Take every line containing "conocimiento" out of the records.

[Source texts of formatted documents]
=== Section Start ===

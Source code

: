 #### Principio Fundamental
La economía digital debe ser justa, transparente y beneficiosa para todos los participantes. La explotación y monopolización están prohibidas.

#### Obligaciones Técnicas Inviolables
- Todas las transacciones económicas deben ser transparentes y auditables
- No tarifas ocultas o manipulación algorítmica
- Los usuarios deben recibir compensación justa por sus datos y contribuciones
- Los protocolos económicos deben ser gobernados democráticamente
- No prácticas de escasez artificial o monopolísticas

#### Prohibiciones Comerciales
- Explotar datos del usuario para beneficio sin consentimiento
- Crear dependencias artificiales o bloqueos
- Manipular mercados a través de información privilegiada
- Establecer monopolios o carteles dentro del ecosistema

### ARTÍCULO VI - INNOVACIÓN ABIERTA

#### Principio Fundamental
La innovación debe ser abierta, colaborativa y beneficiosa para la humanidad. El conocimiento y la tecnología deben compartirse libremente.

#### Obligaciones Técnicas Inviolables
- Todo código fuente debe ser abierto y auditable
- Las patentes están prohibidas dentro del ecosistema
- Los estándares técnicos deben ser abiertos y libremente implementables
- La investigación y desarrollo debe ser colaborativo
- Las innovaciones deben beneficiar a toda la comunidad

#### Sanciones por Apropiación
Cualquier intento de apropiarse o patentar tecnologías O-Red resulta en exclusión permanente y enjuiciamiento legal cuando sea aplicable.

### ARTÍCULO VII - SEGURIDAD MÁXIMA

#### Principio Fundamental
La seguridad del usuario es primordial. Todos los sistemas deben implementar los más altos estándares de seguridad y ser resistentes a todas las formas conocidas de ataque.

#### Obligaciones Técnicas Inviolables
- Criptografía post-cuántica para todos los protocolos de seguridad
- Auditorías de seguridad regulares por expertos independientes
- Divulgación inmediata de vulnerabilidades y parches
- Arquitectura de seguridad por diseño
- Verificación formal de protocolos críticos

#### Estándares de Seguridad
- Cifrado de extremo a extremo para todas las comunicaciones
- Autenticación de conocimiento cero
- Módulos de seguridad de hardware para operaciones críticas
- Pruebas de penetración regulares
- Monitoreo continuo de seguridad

=== Section End ===

## ANSWER AREA:
La innovación debe ser abierta, colaborativa y beneficiosa para la humanidad. El conocimiento y la tecnología deben compartirse libremente.
- Autenticación de conocimiento cero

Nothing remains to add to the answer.